§ **DATA EXTRACTS**
----

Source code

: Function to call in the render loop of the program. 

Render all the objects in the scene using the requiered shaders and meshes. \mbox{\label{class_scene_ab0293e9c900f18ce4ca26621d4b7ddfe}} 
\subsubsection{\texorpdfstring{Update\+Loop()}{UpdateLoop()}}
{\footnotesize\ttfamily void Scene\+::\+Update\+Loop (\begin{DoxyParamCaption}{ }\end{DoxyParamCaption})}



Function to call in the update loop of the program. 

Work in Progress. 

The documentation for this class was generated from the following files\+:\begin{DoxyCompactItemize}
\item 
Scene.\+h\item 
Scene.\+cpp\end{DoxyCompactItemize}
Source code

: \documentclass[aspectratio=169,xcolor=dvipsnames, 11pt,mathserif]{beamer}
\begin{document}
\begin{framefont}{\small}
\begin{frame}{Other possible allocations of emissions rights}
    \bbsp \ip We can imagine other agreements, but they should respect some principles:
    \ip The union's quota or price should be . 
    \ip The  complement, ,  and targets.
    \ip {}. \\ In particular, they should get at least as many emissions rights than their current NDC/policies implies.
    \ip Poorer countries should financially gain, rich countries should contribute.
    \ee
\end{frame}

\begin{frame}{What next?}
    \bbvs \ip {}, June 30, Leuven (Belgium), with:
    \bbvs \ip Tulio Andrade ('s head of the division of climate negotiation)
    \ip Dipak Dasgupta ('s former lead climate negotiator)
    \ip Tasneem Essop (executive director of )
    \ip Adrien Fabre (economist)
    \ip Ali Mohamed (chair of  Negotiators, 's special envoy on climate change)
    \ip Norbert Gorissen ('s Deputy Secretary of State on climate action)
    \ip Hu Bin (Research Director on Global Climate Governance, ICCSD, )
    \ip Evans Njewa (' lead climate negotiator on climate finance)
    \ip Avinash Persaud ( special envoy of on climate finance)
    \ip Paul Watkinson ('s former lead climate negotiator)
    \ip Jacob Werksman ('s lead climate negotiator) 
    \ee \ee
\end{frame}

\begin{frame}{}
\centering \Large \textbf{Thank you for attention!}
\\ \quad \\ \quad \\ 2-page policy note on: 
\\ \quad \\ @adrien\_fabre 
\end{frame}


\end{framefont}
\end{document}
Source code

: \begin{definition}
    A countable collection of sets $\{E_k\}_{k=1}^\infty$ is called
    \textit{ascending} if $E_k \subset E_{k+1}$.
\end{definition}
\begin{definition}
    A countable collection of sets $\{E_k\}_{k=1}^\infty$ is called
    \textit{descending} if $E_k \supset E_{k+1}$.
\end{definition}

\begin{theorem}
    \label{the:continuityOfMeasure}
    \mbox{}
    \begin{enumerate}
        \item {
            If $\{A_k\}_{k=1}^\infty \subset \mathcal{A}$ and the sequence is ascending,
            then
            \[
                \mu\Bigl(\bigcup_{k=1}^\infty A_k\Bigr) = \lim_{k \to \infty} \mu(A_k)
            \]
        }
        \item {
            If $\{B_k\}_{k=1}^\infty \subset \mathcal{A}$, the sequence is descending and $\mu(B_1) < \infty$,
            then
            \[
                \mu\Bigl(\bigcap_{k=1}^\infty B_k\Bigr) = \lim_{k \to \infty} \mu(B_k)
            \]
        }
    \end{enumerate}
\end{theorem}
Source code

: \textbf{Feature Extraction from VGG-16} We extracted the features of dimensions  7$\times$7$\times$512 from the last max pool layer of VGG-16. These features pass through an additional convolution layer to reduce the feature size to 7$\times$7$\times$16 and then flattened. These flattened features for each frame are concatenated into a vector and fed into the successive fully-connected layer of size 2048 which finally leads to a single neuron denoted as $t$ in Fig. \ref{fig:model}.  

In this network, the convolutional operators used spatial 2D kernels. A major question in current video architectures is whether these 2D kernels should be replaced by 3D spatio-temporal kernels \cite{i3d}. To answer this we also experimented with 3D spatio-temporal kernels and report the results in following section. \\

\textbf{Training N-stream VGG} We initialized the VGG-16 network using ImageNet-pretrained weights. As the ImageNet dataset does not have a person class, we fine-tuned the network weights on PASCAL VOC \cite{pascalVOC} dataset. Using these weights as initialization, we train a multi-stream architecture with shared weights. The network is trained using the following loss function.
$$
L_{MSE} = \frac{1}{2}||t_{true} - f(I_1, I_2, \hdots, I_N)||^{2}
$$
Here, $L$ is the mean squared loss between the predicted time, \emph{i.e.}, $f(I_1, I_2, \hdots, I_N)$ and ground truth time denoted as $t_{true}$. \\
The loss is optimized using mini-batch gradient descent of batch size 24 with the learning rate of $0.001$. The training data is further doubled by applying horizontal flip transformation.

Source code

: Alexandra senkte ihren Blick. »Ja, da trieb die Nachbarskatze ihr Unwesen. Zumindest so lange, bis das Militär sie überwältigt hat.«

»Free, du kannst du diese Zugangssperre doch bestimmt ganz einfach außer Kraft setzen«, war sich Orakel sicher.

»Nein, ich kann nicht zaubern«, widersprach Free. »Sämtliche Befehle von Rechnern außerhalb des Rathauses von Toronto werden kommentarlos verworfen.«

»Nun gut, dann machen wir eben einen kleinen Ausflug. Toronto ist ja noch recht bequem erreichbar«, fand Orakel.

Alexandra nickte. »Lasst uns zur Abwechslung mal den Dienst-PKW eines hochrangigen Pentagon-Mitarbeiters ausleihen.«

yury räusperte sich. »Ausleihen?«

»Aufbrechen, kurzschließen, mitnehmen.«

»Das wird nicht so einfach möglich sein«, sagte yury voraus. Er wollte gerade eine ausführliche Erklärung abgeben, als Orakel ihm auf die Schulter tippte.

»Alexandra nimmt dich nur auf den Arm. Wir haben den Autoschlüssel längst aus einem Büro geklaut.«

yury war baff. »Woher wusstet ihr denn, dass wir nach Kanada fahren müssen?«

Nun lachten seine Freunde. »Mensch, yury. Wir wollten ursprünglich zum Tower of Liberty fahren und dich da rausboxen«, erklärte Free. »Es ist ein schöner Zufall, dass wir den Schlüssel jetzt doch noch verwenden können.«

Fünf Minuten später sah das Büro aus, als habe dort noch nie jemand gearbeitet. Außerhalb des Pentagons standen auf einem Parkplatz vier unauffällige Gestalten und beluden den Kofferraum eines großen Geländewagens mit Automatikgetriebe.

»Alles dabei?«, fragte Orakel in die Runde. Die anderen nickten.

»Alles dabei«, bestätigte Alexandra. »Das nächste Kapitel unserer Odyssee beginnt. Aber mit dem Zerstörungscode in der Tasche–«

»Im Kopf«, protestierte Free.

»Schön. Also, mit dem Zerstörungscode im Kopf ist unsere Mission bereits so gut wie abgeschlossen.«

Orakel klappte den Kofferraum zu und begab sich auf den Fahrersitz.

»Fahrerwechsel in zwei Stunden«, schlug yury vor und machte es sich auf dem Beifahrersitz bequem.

----

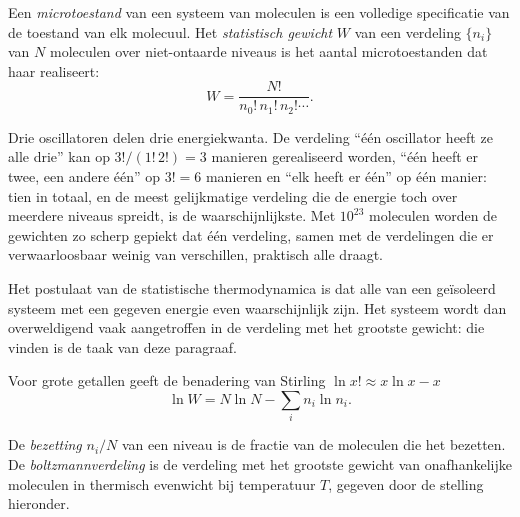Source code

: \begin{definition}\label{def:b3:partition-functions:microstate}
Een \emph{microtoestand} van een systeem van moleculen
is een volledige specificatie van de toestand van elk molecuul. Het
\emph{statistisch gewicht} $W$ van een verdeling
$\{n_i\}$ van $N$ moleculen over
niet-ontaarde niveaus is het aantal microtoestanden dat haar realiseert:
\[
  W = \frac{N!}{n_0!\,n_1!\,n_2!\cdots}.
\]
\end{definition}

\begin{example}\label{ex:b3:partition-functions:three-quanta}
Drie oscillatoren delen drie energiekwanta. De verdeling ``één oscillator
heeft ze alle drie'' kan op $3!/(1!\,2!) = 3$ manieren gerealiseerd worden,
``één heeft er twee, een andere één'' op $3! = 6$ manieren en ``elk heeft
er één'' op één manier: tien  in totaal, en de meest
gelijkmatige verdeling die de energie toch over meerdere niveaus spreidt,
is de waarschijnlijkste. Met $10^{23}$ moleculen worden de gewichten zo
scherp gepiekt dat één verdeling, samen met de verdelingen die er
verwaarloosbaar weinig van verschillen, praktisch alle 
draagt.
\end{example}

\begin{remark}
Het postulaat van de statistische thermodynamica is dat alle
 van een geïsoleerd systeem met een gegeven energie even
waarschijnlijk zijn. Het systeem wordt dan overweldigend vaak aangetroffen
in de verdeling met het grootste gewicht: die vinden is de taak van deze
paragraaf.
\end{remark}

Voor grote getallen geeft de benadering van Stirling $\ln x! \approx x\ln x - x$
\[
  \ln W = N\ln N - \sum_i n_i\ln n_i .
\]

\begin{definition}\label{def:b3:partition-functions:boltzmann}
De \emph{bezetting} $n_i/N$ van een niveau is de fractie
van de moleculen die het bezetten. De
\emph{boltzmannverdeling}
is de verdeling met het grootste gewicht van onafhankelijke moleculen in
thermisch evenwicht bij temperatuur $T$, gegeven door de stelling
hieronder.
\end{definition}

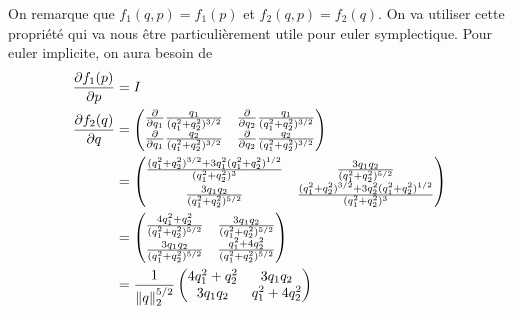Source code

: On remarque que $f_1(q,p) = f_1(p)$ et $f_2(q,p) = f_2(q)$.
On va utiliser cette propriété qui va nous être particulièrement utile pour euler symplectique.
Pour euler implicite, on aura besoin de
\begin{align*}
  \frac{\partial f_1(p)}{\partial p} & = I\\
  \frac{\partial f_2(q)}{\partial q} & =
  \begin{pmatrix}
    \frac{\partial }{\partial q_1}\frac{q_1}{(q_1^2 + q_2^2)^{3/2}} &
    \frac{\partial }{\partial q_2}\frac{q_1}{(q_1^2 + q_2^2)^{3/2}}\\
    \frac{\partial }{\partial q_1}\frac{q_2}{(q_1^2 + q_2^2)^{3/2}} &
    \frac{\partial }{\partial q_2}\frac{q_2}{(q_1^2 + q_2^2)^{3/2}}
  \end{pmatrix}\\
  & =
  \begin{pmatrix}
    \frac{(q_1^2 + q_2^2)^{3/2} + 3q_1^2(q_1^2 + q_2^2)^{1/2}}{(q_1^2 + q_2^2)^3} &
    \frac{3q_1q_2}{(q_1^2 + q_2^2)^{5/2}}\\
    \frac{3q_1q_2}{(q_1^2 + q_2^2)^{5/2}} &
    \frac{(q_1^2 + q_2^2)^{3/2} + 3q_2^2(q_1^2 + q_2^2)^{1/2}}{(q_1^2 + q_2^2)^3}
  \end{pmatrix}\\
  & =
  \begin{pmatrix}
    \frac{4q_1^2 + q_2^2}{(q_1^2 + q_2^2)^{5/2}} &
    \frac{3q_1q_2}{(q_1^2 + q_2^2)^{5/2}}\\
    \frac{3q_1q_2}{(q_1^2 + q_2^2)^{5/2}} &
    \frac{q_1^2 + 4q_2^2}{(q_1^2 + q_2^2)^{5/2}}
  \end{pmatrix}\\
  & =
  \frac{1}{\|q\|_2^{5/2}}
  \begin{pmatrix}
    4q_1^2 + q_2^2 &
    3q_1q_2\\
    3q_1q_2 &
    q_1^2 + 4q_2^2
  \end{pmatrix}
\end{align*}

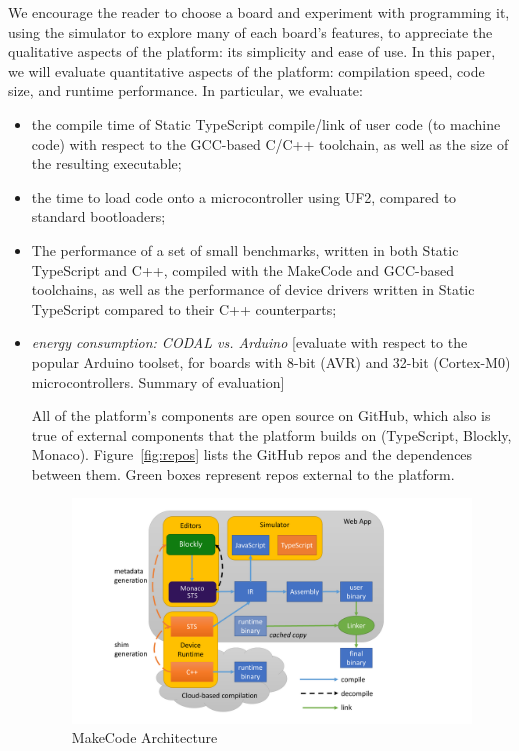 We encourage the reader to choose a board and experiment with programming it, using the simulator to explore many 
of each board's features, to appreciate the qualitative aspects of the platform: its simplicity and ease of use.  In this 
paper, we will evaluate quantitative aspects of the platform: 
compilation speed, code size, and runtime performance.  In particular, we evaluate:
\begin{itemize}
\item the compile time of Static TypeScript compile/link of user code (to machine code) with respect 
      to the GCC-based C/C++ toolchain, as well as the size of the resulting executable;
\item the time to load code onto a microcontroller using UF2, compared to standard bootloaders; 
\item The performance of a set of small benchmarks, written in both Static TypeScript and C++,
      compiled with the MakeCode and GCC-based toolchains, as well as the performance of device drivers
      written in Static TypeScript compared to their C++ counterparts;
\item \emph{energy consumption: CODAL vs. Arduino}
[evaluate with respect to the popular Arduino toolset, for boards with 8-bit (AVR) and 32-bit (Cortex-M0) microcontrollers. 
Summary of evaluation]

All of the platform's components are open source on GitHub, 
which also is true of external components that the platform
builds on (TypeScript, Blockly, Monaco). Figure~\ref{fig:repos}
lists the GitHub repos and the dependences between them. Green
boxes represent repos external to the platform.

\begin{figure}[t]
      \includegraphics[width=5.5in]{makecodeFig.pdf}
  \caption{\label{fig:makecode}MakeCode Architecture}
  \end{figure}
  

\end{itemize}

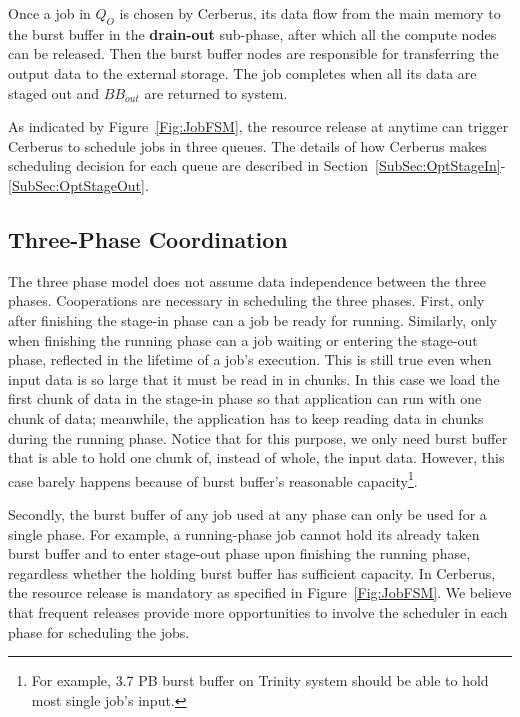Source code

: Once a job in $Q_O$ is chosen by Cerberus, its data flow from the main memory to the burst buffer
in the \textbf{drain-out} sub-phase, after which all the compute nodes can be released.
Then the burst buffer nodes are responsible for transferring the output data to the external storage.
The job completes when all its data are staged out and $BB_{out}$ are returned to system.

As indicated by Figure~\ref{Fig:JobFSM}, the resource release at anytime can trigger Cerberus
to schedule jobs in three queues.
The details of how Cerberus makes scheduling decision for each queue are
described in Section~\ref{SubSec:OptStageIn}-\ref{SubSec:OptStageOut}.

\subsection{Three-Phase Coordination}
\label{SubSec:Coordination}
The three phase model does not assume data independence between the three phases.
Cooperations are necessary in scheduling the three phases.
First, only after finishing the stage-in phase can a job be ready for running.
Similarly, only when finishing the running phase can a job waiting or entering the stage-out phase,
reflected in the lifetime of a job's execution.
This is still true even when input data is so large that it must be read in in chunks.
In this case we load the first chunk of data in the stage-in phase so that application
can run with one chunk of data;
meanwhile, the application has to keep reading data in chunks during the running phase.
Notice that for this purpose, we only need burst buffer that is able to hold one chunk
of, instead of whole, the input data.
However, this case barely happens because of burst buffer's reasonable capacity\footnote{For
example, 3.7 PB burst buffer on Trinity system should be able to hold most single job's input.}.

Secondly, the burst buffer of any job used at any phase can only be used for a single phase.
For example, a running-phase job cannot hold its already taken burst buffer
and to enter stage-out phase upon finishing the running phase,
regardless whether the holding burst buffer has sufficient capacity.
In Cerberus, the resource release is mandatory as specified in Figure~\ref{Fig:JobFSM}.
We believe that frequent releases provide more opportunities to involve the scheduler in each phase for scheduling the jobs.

----

§ **TRY IT**
Lines with "GitHub" in them are what the answer must contain; copy each from the records above.

§ **EXERCISE RESPONSE**
All of the platform's components are open source on GitHub, 
lists the GitHub repos and the dependences between them. Green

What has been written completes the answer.